[Records from a dataset]

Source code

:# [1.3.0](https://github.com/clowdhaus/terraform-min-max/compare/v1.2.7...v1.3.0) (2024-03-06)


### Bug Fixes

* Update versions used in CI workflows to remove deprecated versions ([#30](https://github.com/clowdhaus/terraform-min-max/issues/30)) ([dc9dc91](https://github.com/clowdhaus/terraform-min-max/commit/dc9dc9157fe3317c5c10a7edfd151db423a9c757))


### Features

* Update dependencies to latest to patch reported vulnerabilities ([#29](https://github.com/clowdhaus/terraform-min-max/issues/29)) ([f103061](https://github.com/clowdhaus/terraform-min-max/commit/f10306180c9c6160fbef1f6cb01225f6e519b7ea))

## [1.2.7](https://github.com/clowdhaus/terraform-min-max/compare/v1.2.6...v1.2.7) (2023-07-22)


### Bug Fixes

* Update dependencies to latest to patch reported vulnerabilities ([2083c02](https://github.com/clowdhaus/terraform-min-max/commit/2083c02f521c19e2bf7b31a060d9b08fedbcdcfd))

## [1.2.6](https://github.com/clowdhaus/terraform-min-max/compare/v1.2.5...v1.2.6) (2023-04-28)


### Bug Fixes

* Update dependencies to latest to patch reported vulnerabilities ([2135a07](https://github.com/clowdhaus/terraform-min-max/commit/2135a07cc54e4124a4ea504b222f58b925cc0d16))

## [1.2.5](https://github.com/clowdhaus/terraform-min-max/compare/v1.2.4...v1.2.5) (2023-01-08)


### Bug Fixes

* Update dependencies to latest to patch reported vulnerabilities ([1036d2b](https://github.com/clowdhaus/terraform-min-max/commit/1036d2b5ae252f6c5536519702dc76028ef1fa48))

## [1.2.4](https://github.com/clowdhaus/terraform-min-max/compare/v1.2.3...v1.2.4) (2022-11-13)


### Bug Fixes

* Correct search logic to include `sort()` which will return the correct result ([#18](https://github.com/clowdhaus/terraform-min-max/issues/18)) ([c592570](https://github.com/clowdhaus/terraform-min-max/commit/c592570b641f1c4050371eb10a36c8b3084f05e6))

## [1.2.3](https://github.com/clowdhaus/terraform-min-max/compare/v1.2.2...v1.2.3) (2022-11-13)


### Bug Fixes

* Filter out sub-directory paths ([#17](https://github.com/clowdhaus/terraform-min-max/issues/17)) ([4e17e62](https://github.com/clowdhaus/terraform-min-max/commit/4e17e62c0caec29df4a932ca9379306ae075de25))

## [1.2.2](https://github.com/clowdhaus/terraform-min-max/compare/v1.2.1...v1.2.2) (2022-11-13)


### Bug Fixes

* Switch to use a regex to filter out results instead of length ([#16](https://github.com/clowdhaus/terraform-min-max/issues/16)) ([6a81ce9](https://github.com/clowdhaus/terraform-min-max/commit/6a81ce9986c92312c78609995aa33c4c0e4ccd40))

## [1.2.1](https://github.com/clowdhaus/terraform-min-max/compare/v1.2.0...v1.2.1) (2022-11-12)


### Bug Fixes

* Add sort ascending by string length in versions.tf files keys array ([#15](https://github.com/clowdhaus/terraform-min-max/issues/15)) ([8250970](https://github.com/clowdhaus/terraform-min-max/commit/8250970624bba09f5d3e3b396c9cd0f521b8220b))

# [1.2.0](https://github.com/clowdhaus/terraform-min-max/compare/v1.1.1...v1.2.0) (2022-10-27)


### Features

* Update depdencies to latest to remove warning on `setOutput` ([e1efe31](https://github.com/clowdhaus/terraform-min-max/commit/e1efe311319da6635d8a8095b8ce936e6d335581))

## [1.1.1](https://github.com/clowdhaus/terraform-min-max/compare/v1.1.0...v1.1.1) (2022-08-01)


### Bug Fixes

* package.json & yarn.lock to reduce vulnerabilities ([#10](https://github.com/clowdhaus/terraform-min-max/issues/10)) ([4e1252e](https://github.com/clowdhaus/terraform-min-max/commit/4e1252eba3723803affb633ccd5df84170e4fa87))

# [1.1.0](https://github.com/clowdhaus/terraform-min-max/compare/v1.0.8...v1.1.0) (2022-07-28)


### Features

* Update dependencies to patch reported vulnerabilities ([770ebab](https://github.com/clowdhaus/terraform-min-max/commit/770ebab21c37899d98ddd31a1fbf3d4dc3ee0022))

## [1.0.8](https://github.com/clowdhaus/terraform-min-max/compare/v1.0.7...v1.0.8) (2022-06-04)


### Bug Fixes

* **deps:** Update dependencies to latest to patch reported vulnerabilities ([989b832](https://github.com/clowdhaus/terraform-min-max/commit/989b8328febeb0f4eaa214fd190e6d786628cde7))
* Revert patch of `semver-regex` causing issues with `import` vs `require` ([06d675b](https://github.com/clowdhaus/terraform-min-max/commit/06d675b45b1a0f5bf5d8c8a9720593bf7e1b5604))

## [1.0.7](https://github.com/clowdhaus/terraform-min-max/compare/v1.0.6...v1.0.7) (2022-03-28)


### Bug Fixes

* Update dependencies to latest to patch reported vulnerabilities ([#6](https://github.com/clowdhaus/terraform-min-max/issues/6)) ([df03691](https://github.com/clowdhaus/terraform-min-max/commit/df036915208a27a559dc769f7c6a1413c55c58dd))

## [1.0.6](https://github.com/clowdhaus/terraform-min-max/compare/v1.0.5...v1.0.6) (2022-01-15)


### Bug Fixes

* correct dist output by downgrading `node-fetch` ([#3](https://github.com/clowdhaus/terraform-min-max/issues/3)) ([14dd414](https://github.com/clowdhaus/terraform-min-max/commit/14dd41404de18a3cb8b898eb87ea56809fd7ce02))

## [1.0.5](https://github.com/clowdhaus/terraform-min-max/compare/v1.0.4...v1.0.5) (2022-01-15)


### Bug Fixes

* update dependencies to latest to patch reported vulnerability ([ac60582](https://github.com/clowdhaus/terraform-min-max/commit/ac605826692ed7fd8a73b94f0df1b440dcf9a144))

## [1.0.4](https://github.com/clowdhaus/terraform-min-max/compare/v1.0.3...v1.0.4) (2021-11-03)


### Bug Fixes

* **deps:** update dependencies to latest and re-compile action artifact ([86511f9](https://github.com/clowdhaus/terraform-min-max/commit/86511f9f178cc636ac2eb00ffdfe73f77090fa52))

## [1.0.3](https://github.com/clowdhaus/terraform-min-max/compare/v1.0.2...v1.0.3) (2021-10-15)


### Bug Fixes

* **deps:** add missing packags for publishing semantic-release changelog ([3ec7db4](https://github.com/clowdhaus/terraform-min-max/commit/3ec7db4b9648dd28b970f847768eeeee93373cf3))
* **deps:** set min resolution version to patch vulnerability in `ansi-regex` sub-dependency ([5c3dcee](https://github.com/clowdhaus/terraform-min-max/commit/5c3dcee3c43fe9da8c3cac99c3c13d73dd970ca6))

[Instructions for the task]
Wherever the word "vulnerability" appears in a line of the data above, copy that line.

[Exercise answer]
* update dependencies to latest to patch reported vulnerability ([ac60582](https://github.com/clowdhaus/terraform-min-max/commit/ac605826692ed7fd8a73b94f0df1b440dcf9a144))
* **deps:** set min resolution version to patch vulnerability in `ansi-regex` sub-dependency ([5c3dcee](https://github.com/clowdhaus/terraform-min-max/commit/5c3dcee3c43fe9da8c3cac99c3c13d73dd970ca6))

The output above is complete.